How to check if a given number is a power of two?

Question

The code below isn't working right for some inputs.

a, i = set(), 1
while i <= 10000:
    a.add(i)
    i <<= 1

N = int(input())
if N in a:
    print("True")
else:
    print("False")

My initial idea was to check for each input if it's a power of 2 by starting from 1 and multiplying by 2 until exceeding the input number, comparing at each step. Instead, I store all the powers of 2 in a set beforehand, in order to check a given input in O(1). How can this be improved?

Answer 1

Bit Manipulations

One approach would be to use bit manipulations:

(n & (n-1) == 0) and n != 0

Explanation: every power of 2 has exactly 1 bit set to 1 (the bit in that number's log base-2 index). So when subtracting 1 from it, that bit flips to 0 and all preceding bits flip to 1. That makes these 2 numbers the inverse of each other so when AND-ing them, we will get 0 as the result.

For example:

                    n = 8

decimal |   8 = 2**3   |  8 - 1 = 7   |   8 & 7 = 0
        |          ^   |              |
binary  |   1 0 0 0    |   0 1 1 1    |    1 0 0 0
        |   ^          |              |  & 0 1 1 1
index   |   3 2 1 0    |              |    -------
                                           0 0 0 0
-----------------------------------------------------
                    n = 5

decimal | 5 = 2**2 + 1 |  5 - 1 = 4   |   5 & 4 = 4
        |              |              |
binary  |    1 0 1     |    1 0 0     |    1 0 1
        |              |              |  & 1 0 0
index   |    2 1 0     |              |    ------
                                           1 0 0

So, in conclusion, whenever we subtract one from a number, AND the result with the number itself, and that becomes 0 - that number is a power of 2!

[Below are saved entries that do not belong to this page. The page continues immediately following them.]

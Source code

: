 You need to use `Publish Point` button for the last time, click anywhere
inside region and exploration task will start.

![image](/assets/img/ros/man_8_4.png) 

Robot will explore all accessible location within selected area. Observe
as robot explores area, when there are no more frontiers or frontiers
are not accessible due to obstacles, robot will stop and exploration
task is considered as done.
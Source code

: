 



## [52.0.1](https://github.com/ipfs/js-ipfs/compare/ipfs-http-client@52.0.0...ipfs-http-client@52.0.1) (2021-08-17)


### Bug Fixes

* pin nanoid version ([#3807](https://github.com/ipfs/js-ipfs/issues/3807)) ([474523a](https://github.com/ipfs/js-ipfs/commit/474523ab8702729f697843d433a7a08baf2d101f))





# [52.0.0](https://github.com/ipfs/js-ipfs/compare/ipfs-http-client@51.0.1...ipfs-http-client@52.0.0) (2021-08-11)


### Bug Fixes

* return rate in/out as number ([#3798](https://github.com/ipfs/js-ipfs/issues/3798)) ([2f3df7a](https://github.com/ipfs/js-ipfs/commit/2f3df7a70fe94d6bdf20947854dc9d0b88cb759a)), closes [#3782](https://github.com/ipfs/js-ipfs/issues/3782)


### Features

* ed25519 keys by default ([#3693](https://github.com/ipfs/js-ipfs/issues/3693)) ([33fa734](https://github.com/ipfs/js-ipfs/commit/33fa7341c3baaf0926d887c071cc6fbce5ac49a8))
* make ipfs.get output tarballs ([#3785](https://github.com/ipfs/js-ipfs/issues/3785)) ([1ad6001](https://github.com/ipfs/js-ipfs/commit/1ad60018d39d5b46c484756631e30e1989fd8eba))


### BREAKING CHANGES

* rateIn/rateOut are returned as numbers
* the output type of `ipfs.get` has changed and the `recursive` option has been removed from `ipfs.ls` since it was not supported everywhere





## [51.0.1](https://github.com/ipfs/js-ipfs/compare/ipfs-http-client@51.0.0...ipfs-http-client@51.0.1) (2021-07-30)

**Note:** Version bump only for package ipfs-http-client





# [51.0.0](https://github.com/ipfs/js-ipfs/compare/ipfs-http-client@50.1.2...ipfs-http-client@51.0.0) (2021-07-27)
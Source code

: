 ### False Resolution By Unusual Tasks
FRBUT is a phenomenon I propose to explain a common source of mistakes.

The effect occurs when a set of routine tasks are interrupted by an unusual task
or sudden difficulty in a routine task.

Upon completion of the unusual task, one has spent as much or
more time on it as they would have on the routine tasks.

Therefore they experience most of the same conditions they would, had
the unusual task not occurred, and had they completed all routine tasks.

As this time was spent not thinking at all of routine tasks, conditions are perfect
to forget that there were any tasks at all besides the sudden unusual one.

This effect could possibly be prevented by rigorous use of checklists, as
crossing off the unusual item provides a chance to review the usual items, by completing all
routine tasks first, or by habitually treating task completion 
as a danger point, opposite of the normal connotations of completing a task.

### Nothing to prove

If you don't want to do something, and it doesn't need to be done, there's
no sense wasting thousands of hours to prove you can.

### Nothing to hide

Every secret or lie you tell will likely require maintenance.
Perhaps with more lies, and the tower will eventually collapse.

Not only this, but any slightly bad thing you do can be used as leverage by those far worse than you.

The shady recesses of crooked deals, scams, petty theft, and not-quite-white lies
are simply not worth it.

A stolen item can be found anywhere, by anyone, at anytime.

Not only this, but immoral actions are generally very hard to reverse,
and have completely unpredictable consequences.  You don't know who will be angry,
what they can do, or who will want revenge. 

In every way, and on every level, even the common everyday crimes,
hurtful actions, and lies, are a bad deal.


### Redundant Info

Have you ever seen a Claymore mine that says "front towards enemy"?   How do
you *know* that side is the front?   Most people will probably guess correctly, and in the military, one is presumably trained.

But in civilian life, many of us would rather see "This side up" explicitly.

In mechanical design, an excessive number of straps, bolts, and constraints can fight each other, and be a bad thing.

Of course, AND-ing anything with 0 will give 0, so we add the check for n != 0.

---

math functions

You could always use math functions, but notice that using them without care could cause incorrect results:

• math.log(x[, base]) with base=2:

  import math
  
  math.log(n, 2).is_integer()
  

• math.log2(x):

  math.log2(n).is_integer()
  

Worth noting that for any n <= 0, both functions will throw a ValueError as it is mathematically undefined (and therefore shouldn't present a logical problem).

• math.frexp(x):

  abs(math.frexp(n)[0]) == 0.5
  

As noted above, for some numbers these functions are not accurate and actually give FALSE RESULTS:

• math.log(2**29, 2).is_integer() will give False
• math.log2(2**49-1).is_integer() will give True
• math.frexp(2**53+1)[0] == 0.5 will give True!!

This is because math functions use floats, and those have an inherent accuracy problem.

---

(Expanded) Timing

Some time has passed since this question was asked and some new answers came up with the years. I decided to expand the timing to include all of them.

According to the math docs, the log with a given base, actually calculates log(x)/log(base) which is obviously slow. log2 is said to be more accurate, and probably more efficient. Bit manipulations are simple operations, not calling any functions.

So the results are:

Ev: 0.28 sec

log with base=2: 0.26 sec

count_1: 0.21 sec

check_1: 0.2 sec

frexp: 0.19 sec

log2: 0.1 sec

bit ops: 0.08 sec

The code I used for these measures can be recreated in this REPL (forked from this one).

Answer 2

Refer to the excellent and detailed answer to "How to check if a number is a power of 2" — for C#. The equivalent Python implementation, also using the "bitwise and" operator &, is this:

def is_power_of_two(n):
    return (n != 0) and (n & (n-1) == 0)

As Python has arbitrary-precision integers, this works for any integer n as long as it fits into memory.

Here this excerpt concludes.